Here's What Life Might Look Like on Another 'Strange Rock'

If humans ever find aliens, chances are that those otherworldly organisms will look nothing like us, but they may bear a closer resemblance to some of our simpler Earthly neighbors: microbes.

That's the idea discussed on a new episode of National Geographic's "One Strange Rock," in which astronauts explain why the search for extraterrestrial intelligence may be better off focusing on finding less-intelligent life-forms out in the universe.

We shouldn't expect to find "the bipedal character that looks very humanoid just walking through the door and saying, 'Hey, I evolved on a different planet, and there are a whole bunch of us around,'" retired NASA astronaut and physician Mae Jemison says in the episode. "But do I think simple life exists in other places? Absolutely." [The 6 Most Likely Places to Find Alien Life]

These dazzling tentacles may look like alien appendages, but they belong to an Earthly creature known as the Portuguese man-of-war. What looks like a jellyfish is actually a colony of small organisms known as polyps. (Image credit: National Geographic)

For most of Earth's 4-billion-year history as a life-sustaining planet, single-celled microbes were the only living things on our planet. Multicellular organisms like plants and animals only began to evolve some 600 million years ago. Homo sapiens have walked on Earth only for the past 300,000 years or so, and industrial civilizations have been around for only about 300 years.

If we define Homo sapiens as "intelligent," this means that intelligent life has been around for only about 0.008 percent of the time that life has existed on Earth. So, if the search for "intelligent" extraterrestrials were to focus on aliens that are as technologically advanced as we are, astronomers have a slim chance of finding those intelligent aliens, astronauts explain on tonight's episode of "One Strange Rock." However, the odds of finding microbial life and other simple organisms like algae and plants are much higher — as long as you're looking at the right exoplanets.

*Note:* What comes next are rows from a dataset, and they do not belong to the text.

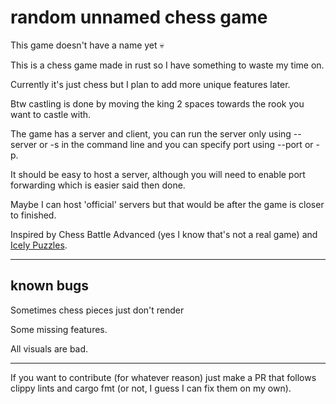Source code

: # random unnamed chess game

This game doesn't have a name yet :skull:

This is a chess game made in rust so I have something to waste my time on.

Currently it's just chess but I plan to add more unique features later.

Btw castling is done by moving the king 2 spaces towards the rook you want to castle with.

The game has a server and client, you can run the server only using --server or -s in the command line and you can specify port using --port or -p.

It should be easy to host a server, although you will need to enable port forwarding which is easier said then done.

Maybe I can host 'official' servers but that would be after the game is closer to finished.

Inspired by Chess Battle Advanced (yes I know that's not a real game) and [Icely Puzzles](https://www.youtube.com/@IcelyPuzzles).

---
## known bugs

Sometimes chess pieces just don't render

Some missing features.

All visuals are bad.

---

If you want to contribute (for whatever reason) just make a PR that follows clippy lints and cargo fmt (or not, I guess I can fix them on my own).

"The overwhelming probability, if you find a planet with life on it, it's probably going to be very simple life," retired NASA astronaut Jeff Hoffman says in the episode. 

But even if astronomers were to discover an Earth-like exoplanet with primitive forms of life that follow a similar evolutionary path as life on Earth, those extraterrestrial creatures could still look very bizarre to people on Earth. For example, plants might not be green on other planets, Jemison explains, because they could have evolved to absorb and reflect different colors of light from a different type of star.

To find out more about how life could evolve on other planets — and how complex life arose on Earth — tune in to "One Strange Rock" on the National Geographic Channel tonight (May 14) at 10 p.m. EDT/PDT (9 p.m. CDT).

Email Hanneke Weitering at hweitering@space.com or follow her @hannekescience. Follow us @Spacedotcom, Facebook and Google+. Original article on Space.com.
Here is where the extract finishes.